• WHAT TO WORK ON:
Where does "self" occur in the listing? Copy every line that holds it.

• RECORDED DATA:
● ● ● ● ●

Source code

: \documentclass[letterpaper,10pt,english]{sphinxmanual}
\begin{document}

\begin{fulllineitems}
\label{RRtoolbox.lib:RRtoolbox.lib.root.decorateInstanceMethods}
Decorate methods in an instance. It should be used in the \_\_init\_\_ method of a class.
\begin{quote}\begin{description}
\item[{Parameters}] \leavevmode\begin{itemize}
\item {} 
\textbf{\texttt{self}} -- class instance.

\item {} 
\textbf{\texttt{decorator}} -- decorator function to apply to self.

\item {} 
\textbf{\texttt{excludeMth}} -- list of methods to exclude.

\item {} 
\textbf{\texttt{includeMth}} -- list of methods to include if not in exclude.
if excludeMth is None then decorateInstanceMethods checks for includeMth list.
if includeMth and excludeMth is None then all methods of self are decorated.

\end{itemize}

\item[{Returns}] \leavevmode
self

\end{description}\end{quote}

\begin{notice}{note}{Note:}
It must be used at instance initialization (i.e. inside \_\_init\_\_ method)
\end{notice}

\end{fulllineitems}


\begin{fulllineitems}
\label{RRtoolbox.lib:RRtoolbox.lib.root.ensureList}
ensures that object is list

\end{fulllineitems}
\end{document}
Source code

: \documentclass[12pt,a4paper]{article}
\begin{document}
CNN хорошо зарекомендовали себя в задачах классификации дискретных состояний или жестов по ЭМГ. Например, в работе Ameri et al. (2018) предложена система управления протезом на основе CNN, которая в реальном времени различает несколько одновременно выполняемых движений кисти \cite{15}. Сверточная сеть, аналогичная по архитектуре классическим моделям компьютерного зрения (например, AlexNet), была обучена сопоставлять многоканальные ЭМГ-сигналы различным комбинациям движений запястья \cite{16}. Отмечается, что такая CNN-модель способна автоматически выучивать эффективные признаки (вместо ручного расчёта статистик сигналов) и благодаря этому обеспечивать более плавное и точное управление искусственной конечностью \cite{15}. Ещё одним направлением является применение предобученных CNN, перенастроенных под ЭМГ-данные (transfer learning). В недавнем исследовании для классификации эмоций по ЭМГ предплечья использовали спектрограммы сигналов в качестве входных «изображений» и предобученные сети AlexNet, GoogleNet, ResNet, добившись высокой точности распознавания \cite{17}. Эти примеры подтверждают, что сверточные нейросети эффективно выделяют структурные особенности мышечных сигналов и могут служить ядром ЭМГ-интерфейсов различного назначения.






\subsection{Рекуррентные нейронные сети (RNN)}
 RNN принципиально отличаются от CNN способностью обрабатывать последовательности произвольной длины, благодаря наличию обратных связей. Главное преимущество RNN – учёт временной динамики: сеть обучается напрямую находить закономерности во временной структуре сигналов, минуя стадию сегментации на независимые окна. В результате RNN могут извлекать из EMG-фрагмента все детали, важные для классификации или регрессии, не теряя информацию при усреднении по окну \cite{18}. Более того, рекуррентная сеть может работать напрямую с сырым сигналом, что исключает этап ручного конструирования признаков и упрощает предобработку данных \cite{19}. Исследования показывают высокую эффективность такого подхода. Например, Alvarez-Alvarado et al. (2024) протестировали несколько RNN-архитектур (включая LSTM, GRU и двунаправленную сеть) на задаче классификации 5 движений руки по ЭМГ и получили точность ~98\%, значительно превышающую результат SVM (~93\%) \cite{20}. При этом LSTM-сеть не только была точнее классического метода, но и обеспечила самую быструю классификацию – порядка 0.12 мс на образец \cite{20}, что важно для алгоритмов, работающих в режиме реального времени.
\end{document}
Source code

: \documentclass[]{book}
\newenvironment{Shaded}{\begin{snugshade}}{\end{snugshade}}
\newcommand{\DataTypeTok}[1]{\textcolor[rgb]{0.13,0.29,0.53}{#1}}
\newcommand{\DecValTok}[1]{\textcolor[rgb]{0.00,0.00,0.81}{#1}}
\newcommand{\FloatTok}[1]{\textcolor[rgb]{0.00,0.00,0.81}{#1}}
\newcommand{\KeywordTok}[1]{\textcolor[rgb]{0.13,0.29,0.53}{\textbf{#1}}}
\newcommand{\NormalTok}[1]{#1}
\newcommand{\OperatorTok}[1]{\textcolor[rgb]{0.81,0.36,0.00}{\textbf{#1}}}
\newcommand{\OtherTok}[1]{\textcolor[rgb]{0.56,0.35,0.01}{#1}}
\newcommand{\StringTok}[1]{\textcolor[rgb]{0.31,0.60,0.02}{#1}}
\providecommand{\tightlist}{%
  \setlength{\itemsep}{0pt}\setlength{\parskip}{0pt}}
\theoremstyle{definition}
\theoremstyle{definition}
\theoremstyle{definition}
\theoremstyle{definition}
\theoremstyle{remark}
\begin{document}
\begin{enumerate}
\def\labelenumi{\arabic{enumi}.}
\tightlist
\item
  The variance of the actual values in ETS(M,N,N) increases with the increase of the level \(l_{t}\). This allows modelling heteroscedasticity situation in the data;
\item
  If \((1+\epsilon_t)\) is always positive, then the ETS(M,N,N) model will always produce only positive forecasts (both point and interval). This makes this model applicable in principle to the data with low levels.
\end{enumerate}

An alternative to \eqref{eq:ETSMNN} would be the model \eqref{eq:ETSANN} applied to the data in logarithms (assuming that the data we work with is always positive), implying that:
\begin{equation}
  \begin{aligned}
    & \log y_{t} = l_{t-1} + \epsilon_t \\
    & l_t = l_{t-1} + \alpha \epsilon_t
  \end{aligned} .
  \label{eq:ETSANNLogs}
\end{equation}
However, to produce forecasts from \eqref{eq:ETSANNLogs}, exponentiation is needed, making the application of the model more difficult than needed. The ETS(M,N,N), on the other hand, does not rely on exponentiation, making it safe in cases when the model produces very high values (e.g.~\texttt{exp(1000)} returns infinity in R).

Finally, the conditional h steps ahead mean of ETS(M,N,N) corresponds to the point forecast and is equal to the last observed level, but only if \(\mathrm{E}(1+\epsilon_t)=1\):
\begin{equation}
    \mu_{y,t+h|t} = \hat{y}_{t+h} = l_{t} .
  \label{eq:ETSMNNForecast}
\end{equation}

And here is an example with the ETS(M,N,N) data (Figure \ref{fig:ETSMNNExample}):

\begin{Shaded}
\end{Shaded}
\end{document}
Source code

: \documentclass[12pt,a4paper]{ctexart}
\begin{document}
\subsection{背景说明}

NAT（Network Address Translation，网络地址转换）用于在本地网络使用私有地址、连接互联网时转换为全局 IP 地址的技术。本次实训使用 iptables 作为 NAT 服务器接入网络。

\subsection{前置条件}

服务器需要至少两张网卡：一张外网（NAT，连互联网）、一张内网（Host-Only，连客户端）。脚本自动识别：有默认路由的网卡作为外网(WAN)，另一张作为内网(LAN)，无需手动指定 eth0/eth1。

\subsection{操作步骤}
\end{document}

● ● ● ● ●

• RESPONSE TO THIS TASK:
\textbf{\texttt{self}} -- class instance.
\textbf{\texttt{decorator}} -- decorator function to apply to self.
if includeMth and excludeMth is None then all methods of self are decorated.
self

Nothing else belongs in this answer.